Kings Lynn and West Norfolk expects to save £600,000 with e-procurement and invoicing.

By Miya Knights, 2 Oct 2007 at 11:06

Kings Lynn and West Norfolk Borough Council has just gone live with a new e-procurement and electronic trading environment in its mission to abolish paper by March 2008.

EGS, a UK e-commerce exchange for the public sector and its suppliers, has supplied the Council with its IDeA:marketplace platform in a four-week implementation time.

The council has made initial savings of approximately £600,000 by revising its procurement strategy and automating its procurement processes, as well as putting spending controls in place through the EGS Exchange.

"We moved to e-procurement as part of the e-government initiative, and also decided to upgrade to a new financial system internally," said Sarah Arthurton, senior accountancy technician at the council.

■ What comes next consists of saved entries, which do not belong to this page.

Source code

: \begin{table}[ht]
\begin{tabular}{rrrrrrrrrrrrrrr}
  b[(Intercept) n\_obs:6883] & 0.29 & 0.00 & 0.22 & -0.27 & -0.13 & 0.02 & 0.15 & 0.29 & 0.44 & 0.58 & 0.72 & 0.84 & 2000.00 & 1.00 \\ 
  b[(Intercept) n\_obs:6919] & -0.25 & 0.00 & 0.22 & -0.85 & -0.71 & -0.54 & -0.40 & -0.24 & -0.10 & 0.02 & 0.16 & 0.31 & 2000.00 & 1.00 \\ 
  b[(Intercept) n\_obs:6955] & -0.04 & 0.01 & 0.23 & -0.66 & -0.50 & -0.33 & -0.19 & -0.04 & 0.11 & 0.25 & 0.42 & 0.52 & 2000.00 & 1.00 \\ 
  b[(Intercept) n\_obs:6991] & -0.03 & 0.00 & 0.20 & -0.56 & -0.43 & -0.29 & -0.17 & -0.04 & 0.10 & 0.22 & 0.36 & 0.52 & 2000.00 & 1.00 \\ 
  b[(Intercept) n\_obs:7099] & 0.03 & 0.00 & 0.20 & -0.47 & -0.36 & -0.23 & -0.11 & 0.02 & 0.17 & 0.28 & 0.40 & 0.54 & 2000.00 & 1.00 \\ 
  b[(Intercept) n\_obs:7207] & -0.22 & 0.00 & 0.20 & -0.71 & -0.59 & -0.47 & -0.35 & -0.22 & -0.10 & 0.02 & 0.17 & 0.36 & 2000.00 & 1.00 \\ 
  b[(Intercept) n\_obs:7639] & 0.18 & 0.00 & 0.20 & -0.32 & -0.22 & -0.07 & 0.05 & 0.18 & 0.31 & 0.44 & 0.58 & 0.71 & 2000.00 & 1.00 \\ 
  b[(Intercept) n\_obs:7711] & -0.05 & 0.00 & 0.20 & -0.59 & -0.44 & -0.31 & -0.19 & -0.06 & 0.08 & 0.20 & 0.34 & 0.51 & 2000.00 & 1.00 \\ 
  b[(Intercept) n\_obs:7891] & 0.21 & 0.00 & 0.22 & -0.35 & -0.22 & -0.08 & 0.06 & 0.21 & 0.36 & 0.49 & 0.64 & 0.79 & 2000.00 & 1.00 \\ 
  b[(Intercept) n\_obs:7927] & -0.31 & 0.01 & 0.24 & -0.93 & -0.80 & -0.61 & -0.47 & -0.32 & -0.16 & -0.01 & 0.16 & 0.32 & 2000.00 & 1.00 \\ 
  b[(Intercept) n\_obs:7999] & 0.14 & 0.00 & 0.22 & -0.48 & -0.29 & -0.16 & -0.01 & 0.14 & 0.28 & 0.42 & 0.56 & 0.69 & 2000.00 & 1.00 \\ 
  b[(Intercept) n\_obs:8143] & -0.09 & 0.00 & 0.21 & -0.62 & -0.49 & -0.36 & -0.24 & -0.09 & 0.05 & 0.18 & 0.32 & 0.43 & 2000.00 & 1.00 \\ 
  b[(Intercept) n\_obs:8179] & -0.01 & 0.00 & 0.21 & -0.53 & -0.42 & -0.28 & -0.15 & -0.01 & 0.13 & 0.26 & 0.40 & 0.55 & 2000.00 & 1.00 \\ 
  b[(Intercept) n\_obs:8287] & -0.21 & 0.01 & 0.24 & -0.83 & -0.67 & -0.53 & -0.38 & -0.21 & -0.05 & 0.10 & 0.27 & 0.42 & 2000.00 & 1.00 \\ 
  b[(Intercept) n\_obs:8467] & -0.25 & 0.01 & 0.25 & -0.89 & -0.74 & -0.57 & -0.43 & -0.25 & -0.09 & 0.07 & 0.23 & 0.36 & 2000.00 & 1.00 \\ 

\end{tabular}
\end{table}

The authority is now in the process of adding suppliers to the system, which will be fully rolled out to users across all Council departments by March 2008, with the aim of abolishing all paper-based invoices by that time.

Arthurton continued: "EGS' IDeA:marketplace enables us to know exactly what's being spent and who the Council is buying from. It enables us to have greater controls in place to ensure that only authorised people are buying, which significantly reduces off contract spend and maverick buying. It also provides us with valuable analysis.

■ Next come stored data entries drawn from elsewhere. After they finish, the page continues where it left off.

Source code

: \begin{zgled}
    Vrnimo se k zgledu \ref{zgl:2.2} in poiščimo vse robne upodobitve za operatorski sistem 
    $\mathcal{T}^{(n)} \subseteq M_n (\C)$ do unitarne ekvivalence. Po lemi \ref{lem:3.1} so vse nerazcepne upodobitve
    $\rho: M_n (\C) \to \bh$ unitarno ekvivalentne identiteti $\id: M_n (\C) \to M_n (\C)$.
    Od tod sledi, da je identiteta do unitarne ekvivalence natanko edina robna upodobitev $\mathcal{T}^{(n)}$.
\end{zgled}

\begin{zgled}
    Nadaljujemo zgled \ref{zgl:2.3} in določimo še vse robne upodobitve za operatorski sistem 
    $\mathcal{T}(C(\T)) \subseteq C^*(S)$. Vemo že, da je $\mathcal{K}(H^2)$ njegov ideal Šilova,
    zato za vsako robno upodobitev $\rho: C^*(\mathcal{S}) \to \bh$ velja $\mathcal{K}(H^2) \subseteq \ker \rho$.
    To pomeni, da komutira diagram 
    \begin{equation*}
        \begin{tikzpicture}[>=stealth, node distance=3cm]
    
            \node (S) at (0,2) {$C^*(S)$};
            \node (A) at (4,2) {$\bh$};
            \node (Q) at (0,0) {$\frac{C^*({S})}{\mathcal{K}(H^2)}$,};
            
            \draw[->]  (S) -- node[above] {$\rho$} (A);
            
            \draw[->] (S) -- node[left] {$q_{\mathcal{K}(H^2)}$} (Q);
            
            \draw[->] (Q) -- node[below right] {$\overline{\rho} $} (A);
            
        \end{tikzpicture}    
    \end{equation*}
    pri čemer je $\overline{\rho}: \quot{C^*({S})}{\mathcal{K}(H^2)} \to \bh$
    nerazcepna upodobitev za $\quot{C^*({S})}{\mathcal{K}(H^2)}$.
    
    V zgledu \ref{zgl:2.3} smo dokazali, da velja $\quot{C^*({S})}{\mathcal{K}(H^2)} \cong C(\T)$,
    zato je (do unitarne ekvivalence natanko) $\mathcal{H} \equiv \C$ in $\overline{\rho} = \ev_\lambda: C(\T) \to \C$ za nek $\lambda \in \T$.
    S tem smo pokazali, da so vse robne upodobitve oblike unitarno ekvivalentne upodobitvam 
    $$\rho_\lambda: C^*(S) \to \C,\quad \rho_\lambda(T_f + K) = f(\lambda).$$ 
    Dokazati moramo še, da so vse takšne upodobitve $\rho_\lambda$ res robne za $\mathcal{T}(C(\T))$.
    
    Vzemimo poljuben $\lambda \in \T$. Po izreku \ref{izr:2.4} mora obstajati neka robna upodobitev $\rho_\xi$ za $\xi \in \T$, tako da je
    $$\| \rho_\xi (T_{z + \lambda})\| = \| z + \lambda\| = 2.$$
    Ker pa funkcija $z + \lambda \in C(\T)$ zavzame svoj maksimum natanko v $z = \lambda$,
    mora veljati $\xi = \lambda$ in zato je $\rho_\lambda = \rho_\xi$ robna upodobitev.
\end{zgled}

"We knew who we were buying from, but previously we didn't have insight into what was being bought and in what quantities. The EGS system assigns codes against items, which gives us much greater management insight into what we're buying. This in turn means we are able to negotiate much more meaningful contracts, streamline the number of suppliers and make our processes sharper."

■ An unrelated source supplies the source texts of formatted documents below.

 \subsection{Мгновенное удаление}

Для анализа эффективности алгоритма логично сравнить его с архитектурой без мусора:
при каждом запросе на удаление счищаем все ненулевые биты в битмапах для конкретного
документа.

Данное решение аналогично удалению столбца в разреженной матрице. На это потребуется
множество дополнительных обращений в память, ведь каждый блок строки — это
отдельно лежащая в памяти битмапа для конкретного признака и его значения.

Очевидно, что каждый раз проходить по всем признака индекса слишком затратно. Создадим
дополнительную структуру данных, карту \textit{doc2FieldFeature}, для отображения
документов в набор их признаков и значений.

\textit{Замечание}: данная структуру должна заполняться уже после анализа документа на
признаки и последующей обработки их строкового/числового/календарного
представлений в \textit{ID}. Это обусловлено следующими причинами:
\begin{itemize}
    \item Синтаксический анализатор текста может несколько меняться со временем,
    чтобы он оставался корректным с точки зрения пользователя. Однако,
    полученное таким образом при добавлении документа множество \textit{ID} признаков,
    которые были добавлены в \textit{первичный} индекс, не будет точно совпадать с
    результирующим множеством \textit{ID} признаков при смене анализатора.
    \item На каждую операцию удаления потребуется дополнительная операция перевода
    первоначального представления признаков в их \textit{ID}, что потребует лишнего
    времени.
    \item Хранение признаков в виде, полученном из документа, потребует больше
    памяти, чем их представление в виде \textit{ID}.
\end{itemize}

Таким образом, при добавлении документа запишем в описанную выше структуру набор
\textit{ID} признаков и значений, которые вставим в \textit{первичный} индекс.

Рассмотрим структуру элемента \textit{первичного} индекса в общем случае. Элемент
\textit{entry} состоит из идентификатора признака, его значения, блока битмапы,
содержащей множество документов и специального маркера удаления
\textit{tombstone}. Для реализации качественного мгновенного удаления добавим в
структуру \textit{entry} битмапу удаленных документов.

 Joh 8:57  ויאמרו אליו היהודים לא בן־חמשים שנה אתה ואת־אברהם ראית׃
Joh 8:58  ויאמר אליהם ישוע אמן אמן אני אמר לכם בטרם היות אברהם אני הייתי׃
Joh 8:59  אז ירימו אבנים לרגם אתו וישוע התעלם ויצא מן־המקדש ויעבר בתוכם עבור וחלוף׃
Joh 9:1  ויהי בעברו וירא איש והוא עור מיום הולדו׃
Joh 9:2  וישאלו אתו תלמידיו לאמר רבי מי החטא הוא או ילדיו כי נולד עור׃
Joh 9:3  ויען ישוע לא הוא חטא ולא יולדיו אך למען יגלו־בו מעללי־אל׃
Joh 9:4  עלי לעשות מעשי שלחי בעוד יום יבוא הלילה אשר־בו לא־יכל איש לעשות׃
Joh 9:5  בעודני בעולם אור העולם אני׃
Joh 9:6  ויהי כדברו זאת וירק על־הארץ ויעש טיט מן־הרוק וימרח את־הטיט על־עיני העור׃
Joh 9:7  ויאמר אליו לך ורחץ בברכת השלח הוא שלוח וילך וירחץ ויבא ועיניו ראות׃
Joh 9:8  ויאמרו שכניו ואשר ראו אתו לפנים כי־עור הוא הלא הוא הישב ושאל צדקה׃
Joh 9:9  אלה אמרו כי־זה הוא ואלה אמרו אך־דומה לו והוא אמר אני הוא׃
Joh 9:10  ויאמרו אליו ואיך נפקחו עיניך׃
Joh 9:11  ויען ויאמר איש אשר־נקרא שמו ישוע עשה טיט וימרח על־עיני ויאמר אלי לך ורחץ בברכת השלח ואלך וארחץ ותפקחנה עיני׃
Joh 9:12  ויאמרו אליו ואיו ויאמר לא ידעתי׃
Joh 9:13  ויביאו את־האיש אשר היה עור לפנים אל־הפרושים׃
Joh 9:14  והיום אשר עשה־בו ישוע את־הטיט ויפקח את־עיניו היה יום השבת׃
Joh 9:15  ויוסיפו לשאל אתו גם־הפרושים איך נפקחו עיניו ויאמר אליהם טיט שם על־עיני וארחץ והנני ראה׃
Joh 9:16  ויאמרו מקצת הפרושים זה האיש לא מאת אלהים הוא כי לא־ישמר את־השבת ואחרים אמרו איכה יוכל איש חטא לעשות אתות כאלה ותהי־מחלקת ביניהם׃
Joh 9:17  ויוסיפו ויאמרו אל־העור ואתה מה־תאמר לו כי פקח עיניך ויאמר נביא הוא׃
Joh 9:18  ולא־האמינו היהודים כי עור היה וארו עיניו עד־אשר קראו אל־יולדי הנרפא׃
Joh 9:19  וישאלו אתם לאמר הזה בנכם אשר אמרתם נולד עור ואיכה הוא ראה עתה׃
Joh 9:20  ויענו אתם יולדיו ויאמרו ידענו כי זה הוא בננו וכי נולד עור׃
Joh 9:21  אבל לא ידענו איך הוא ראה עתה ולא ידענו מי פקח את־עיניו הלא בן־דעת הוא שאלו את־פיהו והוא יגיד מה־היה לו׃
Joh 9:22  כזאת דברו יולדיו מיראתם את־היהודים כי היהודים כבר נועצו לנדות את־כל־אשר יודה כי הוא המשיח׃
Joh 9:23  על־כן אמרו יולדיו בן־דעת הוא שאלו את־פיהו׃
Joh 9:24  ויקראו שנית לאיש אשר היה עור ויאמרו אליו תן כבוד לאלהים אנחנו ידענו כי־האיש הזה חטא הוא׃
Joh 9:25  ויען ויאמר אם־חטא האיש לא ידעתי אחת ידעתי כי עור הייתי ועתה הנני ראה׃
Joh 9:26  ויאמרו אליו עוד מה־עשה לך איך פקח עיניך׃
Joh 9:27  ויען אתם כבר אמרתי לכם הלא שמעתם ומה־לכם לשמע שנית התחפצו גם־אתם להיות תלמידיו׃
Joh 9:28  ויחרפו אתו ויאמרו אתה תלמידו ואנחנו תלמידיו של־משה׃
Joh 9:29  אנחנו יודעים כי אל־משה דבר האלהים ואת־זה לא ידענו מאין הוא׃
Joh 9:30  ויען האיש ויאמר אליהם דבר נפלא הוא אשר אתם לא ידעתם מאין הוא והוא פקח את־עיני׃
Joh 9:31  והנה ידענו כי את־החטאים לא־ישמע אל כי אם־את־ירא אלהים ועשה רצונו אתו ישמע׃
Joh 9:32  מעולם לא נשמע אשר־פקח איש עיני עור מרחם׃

Dale Gagen, technical accountant for the Borough Council of Kings Lynn and West Norfolk said: "Since moving from manual processes to e-procurement, we have made in excess of £600,000 in savings by approaching procurement in a different way and having better systems in place." He also said the authority's gross annual expenditure is approximately £98 million of which approximately £9 million can be influenced. And by automating the procurement process and revising its procurement strategy, he said the council would be able to save about ten per cent of this amount.